1Department of Anthropology, Indiana University, 2The Stone Age Institute, 3Department of Anthropology, Columbia University, 4Department of Anthropology/Archaeology and Applied Forensic Sciences, Mercyhurst University, 5Science and Engineering Library, Columbia University, 6Department of Anthropology, University of Wisconsin-Madison, 7Evolutionary Studies Institute and Centre of Excellence in PalaeoSciences, University of the Witwatersrand

April 21, 2017 9:30, Bissonet Add to calendar

There is no greater difference in frontal lobe morphology between apes and Homo sapiens than in the inferior frontal gyrus. The degree to which this evolutionary change is due to increase in brain size versus brain reorganization has long been in dispute. Here we show the Homo naledi DH3 fossil skull fragment, recently discovered in the Dinaledi chamber of the Rising Star cave system, South Africa, provides an endocast with an unusual degree of detailed cortical morphology that is essential to answering this question.
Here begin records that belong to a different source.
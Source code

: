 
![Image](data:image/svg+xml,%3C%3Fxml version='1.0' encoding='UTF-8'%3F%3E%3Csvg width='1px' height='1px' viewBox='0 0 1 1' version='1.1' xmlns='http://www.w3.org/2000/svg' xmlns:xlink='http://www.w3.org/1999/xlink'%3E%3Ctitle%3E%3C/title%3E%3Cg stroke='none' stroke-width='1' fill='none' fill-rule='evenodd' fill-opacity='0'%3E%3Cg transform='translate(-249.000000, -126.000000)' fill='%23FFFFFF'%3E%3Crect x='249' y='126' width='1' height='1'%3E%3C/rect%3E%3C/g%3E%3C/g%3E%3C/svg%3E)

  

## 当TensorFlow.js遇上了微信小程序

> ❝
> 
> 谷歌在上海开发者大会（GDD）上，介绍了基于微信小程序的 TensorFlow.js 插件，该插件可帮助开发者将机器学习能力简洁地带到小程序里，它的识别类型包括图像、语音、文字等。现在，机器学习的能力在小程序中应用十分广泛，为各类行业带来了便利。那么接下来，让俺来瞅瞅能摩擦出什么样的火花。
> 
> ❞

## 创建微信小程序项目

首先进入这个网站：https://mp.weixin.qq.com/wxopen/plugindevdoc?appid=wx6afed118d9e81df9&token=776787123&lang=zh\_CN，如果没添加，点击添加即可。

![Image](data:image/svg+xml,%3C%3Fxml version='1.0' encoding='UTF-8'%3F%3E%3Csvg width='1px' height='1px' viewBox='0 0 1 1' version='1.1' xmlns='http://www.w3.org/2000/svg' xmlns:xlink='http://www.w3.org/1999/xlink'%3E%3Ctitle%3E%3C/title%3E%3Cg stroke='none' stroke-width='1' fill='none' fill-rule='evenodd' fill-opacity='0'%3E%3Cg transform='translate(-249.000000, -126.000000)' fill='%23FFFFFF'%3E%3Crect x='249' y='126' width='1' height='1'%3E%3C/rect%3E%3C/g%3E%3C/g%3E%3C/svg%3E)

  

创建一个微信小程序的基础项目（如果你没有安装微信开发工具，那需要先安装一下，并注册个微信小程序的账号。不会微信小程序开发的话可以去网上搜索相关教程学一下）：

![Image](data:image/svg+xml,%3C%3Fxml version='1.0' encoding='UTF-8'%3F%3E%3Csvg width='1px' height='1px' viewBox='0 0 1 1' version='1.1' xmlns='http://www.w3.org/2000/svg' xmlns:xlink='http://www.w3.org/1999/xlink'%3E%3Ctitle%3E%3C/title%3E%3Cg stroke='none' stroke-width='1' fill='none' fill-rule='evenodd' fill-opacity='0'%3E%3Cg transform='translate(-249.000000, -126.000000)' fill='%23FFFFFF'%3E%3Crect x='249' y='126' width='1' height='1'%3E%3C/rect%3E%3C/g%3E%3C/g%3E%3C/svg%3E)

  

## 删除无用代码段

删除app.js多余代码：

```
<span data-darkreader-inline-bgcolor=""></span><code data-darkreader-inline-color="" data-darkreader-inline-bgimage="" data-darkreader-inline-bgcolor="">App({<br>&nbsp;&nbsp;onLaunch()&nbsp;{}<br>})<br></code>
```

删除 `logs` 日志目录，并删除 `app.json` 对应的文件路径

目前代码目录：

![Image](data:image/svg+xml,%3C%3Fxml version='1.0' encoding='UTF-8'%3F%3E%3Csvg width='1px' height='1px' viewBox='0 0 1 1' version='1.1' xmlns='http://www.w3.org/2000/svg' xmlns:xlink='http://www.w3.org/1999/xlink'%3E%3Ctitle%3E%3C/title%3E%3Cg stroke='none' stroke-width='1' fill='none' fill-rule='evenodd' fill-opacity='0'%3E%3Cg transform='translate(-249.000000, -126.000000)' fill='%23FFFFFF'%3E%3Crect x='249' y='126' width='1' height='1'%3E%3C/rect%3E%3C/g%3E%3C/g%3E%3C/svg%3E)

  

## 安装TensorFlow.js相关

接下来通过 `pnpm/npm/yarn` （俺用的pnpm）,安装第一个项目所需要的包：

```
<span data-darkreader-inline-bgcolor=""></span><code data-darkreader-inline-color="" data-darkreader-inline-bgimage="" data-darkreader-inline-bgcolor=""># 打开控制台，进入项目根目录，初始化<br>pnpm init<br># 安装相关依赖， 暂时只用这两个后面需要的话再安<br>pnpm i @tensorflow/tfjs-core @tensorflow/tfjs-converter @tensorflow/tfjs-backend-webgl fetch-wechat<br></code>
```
In the ancestral morphology seen in apes and Australopithecus, the fronto-orbital sulcus forms the anterior boundary of the orbital cap, whereas the homologous sulcus in modern Homo has moved posteriorly and been draped over by the formation of the frontal opercula associated with Broca’s language area in humans. Despite an overall brain size similar to those of apes and australopithecines, H. naledi exhibits the modern condition of the orbital cap, bound anteriorly by an extended inferior frontal sulcus. In addition, a clear vertical ramus of the lateral fissure and its horizontal branch permits easy identification of a modern configuration of the frontal opercula. DH3 thus shows a modern Homo-like frontal brain organization despite its small size, which separates it from endocasts of A. africanus, A. afarensis, A. sediba, and H. floresiensis.

Funding for excavation and analysis was provided by the National Geographic Society, National Research Foundation of South Africa, and the Lyda Hill Foundation.